(Plain-text document sources)
——
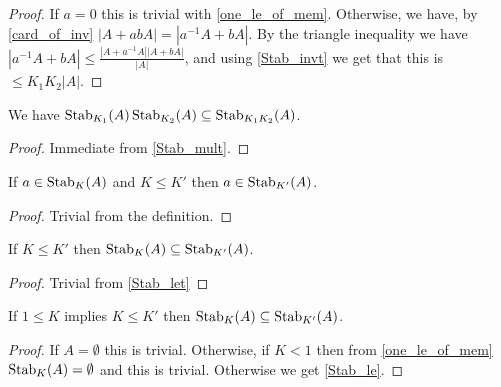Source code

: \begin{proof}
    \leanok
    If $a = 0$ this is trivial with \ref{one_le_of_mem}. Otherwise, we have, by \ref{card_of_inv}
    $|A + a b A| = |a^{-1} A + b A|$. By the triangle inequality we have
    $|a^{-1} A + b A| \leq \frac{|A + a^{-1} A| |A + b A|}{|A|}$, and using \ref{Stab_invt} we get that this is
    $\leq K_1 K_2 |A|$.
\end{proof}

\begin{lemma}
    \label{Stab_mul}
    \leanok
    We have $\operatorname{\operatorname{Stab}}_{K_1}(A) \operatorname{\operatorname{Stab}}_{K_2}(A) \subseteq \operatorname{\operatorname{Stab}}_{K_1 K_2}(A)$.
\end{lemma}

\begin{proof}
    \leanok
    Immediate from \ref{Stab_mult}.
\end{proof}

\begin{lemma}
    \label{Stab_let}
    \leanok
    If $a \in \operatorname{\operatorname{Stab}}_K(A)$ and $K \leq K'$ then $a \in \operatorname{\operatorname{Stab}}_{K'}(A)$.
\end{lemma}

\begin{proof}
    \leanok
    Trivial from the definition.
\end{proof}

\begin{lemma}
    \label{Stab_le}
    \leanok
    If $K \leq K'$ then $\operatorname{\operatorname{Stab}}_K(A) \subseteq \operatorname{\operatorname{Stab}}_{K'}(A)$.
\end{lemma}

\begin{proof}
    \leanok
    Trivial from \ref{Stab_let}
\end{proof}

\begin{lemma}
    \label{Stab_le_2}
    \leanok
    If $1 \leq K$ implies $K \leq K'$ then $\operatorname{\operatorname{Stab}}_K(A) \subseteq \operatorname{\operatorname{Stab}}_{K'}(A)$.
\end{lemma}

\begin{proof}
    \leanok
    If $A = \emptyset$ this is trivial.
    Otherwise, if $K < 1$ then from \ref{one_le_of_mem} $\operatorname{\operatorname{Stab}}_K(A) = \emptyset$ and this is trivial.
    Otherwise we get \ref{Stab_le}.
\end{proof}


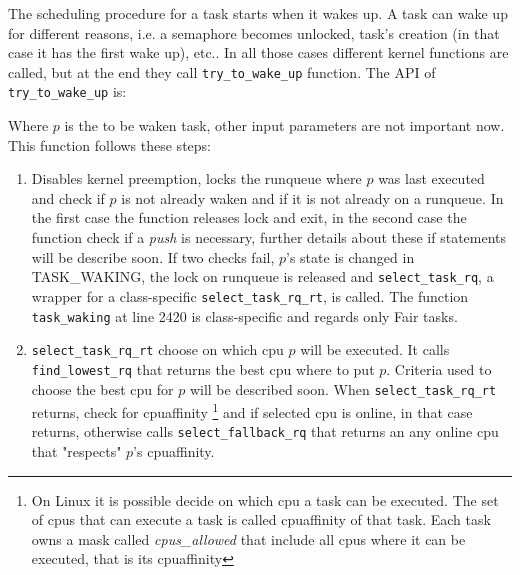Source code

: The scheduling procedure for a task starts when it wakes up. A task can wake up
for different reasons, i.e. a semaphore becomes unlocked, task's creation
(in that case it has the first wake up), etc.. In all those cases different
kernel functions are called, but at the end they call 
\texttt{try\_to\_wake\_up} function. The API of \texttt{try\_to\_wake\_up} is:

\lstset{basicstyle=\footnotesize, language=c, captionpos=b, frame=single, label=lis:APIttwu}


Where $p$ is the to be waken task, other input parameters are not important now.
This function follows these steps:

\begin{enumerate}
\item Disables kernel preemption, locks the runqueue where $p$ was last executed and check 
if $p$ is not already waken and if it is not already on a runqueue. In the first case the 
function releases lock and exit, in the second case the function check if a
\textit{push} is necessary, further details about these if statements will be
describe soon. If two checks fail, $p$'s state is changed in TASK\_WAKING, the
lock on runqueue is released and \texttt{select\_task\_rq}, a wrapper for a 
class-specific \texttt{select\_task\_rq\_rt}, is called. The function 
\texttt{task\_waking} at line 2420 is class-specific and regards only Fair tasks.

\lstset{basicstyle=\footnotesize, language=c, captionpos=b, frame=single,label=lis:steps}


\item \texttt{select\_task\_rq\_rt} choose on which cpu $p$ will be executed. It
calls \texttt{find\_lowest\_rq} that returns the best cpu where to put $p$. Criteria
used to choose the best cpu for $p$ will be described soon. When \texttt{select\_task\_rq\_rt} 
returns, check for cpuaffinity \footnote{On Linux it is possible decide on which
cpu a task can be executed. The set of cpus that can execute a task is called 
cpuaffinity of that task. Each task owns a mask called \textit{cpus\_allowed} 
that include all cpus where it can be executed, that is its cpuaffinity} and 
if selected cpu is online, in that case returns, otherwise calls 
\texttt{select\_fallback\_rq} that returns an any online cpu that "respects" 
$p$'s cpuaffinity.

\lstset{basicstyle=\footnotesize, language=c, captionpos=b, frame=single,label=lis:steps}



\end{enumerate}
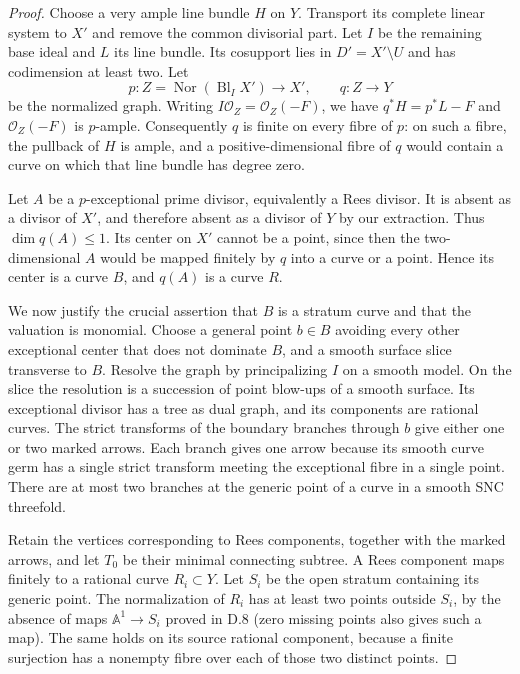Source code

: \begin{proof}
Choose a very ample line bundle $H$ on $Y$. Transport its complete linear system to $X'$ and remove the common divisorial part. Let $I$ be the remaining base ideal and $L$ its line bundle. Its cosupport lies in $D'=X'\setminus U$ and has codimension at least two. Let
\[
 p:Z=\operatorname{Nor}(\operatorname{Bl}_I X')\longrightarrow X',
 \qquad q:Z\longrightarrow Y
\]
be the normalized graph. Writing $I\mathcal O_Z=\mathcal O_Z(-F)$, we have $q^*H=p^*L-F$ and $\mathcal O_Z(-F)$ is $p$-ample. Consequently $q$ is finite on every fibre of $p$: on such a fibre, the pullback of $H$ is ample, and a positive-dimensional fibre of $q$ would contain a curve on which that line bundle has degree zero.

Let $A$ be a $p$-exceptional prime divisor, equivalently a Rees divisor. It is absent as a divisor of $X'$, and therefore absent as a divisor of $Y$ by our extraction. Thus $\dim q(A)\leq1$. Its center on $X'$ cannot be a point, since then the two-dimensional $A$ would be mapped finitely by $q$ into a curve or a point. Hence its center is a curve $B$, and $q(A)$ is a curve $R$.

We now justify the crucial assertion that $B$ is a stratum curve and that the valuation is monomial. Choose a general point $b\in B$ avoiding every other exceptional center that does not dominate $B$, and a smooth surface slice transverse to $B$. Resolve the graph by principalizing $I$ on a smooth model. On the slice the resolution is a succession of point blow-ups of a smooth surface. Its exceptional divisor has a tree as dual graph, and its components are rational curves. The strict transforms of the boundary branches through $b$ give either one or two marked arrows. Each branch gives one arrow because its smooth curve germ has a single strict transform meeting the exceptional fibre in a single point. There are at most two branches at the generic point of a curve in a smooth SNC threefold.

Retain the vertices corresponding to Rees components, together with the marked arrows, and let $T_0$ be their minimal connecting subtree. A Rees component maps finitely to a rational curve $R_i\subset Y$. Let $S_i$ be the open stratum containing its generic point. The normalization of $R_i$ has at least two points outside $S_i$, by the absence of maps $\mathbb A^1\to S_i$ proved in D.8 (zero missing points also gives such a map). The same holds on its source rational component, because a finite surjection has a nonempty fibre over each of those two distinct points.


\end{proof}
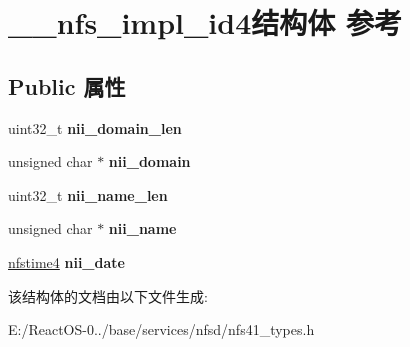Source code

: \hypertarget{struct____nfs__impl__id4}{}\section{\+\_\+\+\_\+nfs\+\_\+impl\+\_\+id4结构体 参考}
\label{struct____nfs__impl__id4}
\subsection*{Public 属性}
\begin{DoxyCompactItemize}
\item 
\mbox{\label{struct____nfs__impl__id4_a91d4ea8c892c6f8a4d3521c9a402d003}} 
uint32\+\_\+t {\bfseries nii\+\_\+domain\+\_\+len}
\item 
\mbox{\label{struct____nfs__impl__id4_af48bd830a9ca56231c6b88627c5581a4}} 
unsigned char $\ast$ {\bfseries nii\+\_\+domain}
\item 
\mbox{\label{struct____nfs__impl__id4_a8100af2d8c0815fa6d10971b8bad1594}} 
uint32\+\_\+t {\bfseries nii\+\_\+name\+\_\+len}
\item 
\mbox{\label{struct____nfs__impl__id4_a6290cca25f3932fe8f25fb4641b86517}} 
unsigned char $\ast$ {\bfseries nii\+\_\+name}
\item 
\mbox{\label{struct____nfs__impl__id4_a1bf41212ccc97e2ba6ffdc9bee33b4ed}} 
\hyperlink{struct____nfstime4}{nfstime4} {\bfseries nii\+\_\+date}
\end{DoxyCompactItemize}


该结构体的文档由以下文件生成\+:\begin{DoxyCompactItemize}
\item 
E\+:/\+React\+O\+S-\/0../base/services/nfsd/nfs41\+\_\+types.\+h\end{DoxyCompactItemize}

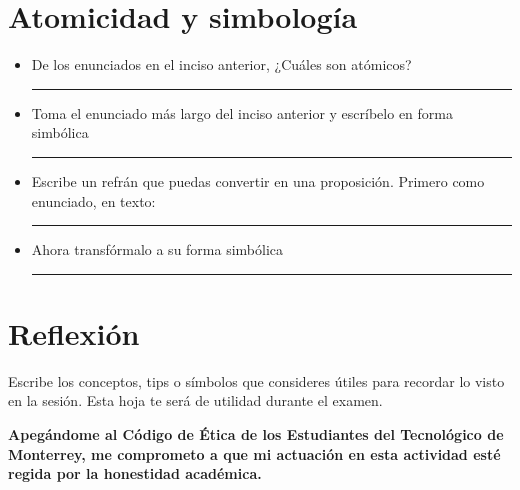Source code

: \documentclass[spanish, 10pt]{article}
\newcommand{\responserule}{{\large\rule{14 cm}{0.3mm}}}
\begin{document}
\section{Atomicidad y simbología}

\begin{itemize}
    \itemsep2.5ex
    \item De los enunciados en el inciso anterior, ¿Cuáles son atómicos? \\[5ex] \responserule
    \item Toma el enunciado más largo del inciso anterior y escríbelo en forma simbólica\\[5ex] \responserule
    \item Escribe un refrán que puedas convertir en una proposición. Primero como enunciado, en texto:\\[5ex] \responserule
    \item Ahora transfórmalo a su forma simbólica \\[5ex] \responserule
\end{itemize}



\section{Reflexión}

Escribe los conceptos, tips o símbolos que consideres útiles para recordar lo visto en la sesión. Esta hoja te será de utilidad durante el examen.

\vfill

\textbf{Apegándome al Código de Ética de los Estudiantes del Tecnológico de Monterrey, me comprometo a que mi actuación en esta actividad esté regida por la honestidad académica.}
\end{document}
——
PROBLEM TO SOLVE:
Copy every line of the entries in which "from" can be found.

ANSWER TO THIS PROBLEM:
    Immediate from \ref{Stab_mult}.
    Trivial from the definition.
    Trivial from \ref{Stab_let}
    Otherwise, if $K < 1$ then from \ref{one_le_of_mem} $\operatorname{\operatorname{Stab}}_K(A) = \emptyset$ and this is trivial.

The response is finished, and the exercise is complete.